» **MATERIAL FOR THE TASK**
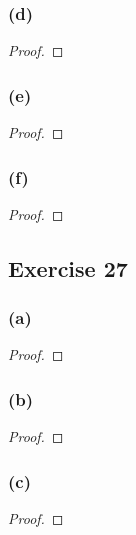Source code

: \documentclass[14pt]{extarticle}
\begin{document}
\subsubsection{(d)}

\begin{proof}

\end{proof}

\subsubsection{(e)}

\begin{proof}

\end{proof}

\subsubsection{(f)}

\begin{proof}

\end{proof}

\subsection{Exercise 27}

\subsubsection{(a)}

\begin{proof}

\end{proof}

\subsubsection{(b)}

\begin{proof}

\end{proof}

\subsubsection{(c)}

\begin{proof}

\end{proof}
\end{document}
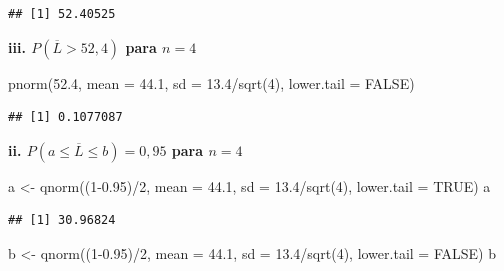 \documentclass[
]{book}
\newenvironment{Shaded}{\begin{snugshade}}{\end{snugshade}}
\newcommand{\AttributeTok}[1]{\textcolor[rgb]{0.77,0.63,0.00}{#1}}
\newcommand{\ConstantTok}[1]{\textcolor[rgb]{0.00,0.00,0.00}{#1}}
\newcommand{\DecValTok}[1]{\textcolor[rgb]{0.00,0.00,0.81}{#1}}
\newcommand{\FloatTok}[1]{\textcolor[rgb]{0.00,0.00,0.81}{#1}}
\newcommand{\FunctionTok}[1]{\textcolor[rgb]{0.00,0.00,0.00}{#1}}
\newcommand{\NormalTok}[1]{#1}
\newcommand{\OtherTok}[1]{\textcolor[rgb]{0.56,0.35,0.01}{#1}}
\newcommand{\SpecialCharTok}[1]{\textcolor[rgb]{0.00,0.00,0.00}{#1}}
\begin{document}
\begin{verbatim}
## [1] 52.40525
\end{verbatim}

\textbf{iii. \(P(\overline{L} > 52,4)\) para \(n = 4\)}

\begin{Shaded}
\begin{Highlighting}[]
\FunctionTok{pnorm}\NormalTok{(}\FloatTok{52.4}\NormalTok{, }
      \AttributeTok{mean =} \FloatTok{44.1}\NormalTok{, }
      \AttributeTok{sd =} \FloatTok{13.4}\SpecialCharTok{/}\FunctionTok{sqrt}\NormalTok{(}\DecValTok{4}\NormalTok{), }
      \AttributeTok{lower.tail =} \ConstantTok{FALSE}\NormalTok{)}
\end{Highlighting}
\end{Shaded}

\begin{verbatim}
## [1] 0.1077087
\end{verbatim}

\textbf{ii. \(P(a \le \overline{L} \le b) = 0,95\) para \(n = 4\)}

\begin{Shaded}
\begin{Highlighting}[]
\NormalTok{a }\OtherTok{\textless{}{-}} \FunctionTok{qnorm}\NormalTok{((}\DecValTok{1}\FloatTok{{-}0.95}\NormalTok{)}\SpecialCharTok{/}\DecValTok{2}\NormalTok{, }
      \AttributeTok{mean =} \FloatTok{44.1}\NormalTok{, }
      \AttributeTok{sd =} \FloatTok{13.4}\SpecialCharTok{/}\FunctionTok{sqrt}\NormalTok{(}\DecValTok{4}\NormalTok{), }
      \AttributeTok{lower.tail =} \ConstantTok{TRUE}\NormalTok{)}
\NormalTok{a}
\end{Highlighting}
\end{Shaded}

\begin{verbatim}
## [1] 30.96824
\end{verbatim}

\begin{Shaded}
\begin{Highlighting}[]
\NormalTok{b }\OtherTok{\textless{}{-}} \FunctionTok{qnorm}\NormalTok{((}\DecValTok{1}\FloatTok{{-}0.95}\NormalTok{)}\SpecialCharTok{/}\DecValTok{2}\NormalTok{, }
      \AttributeTok{mean =} \FloatTok{44.1}\NormalTok{, }
      \AttributeTok{sd =} \FloatTok{13.4}\SpecialCharTok{/}\FunctionTok{sqrt}\NormalTok{(}\DecValTok{4}\NormalTok{), }
      \AttributeTok{lower.tail =} \ConstantTok{FALSE}\NormalTok{)}
\NormalTok{b}
\end{Highlighting}
\end{Shaded}
\end{document}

» **EXERCISE AIM**
In these entries, please give the number of lines holding the string "subsubsection" and nothing more.

» **TASK RESPONSE**
6